Laminar burning velocity of hydrogen and carbon-monoxide enriched natural gas (HyCONG): An experimental and artificial neural network study

Abstract

The laminar burning velocity of H2 and CO enriched natural gas (HyCONG) mixtures measured through spherically expanding flames method under three different fuel-air equivalence ratios (0.6, 0.8, and 1.0) at room temperature and atmospheric pressure. Experiments have been conducted into constant volume combustion chamber by using high-speed schlieren photography technique. The five different CO fraction (0%, 20%, 40%, 60%, and 80%) and three HCNG (0%, 20%, and 40%) blends combinations are selected for the experiments. The laminar burning velocity and Markstein length were obtained for 45 operational conditions. The results reveal that the laminar burning velocity increases drastically with an increase of hydrogen and carbon monoxide in HyCONG blends and increasing fuel-air equivalence ratio. The maximum laminar burning velocities are determined as 24.42 cm/s, 45.7 cm/s, and 62.78 cm/s for 20–80 HyCONG at ϕ = 0.6, 40–60 HyCONG at ϕ = 0.8, and 40–60 HyCONG at ϕ = 1.0 respectively.
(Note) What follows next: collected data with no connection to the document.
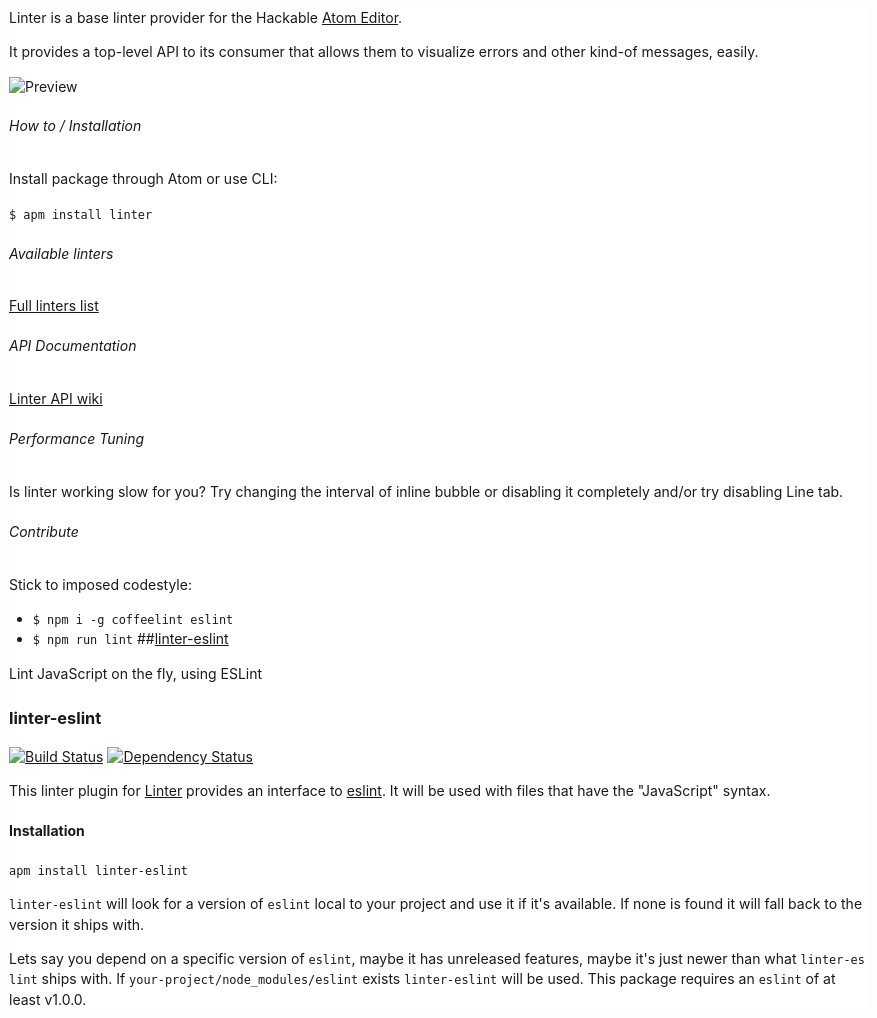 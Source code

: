 Linter is a base linter provider for the Hackable [Atom Editor](http://atom.io).

It provides a top-level API to its consumer that allows them to visualize errors and other kind-of messages, easily.


![Preview](http://g.recordit.co/13RfmirPz2.gif)

###### How to / Installation

Install package through Atom or use CLI:

```
$ apm install linter
```

###### Available linters

[Full linters list](http://atomlinter.github.io/)

###### API Documentation

[Linter API wiki](https://github.com/atom-community/linter/wiki/Linter-API)

###### Performance Tuning

Is linter working slow for you? Try changing the interval of inline bubble or disabling it completely and/or try disabling Line tab.

###### Contribute

Stick to imposed codestyle:

* `$ npm i -g coffeelint eslint`
* `$ npm run lint`
##<a name="linter-eslint"></a>[linter-eslint](https://github.com/AtomLinter/linter-eslint#readme) 

Lint JavaScript on the fly, using ESLint

### linter-eslint
[![Build Status](https://travis-ci.org/AtomLinter/linter-eslint.svg)](https://travis-ci.org/AtomLinter/linter-eslint)
[![Dependency Status](https://david-dm.org/AtomLinter/linter-eslint.svg)](https://david-dm.org/AtomLinter/linter-eslint)

This linter plugin for [Linter](https://github.com/AtomLinter/Linter) provides
an interface to [eslint](http://eslint.org). It will be used with files that
have the "JavaScript" syntax.

#### Installation
```ShellSession
apm install linter-eslint
```

`linter-eslint` will look for a version of `eslint` local to your project and
use it if it's available. If none is found it will fall back to the version it
ships with.

Lets say you depend on a specific version of `eslint`, maybe it has unreleased
features, maybe it's just newer than what `linter-eslint` ships with. If
`your-project/node_modules/eslint` exists `linter-eslint` will be used.
This package requires an `eslint` of at least v1.0.0.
Additionally, the artificial neural network model (ANN) of combustion chamber has been constructed to predict the laminar burning velocity of HyCONG blends. The ANN’s well known backpropagation algorithm is applied in multilayered feedforward networks. The forecasting of laminar burning velocity has been evaluated using four-input and one-output network structure with two different learning algorithm namely: Levenberg-Marquardt (LM) algorithm and Scale Conjugate Gradient (SCG) algorithm. The four-input parameters considered as; fuel-air equivalence ratio, hydrogen fraction, methane fraction, and carbon monoxide fraction while output parameter is laminar burning velocity. The model training has been accomplished using hyperbolic tangent transfer activation function (tansig) and various number of neurons.The maximum and minimum value of correlation coefficient (R) and mean square error (MSE) for validation were obtained for laminar burning velocity. The values of R (max-min) and MSE (max-min) are 0.9987–0.9944 & 2.1305–1.0195 for Levenberg-Marquardt (LM) algorithm and 0.9990–0.9952 & 2.7965–0.9501 for Scale Conjugate Gradient (SCG) algorithm. Presented article not only provides the experimental study of LBV as well as explores the possibility of artificial neural network application in combustion research area.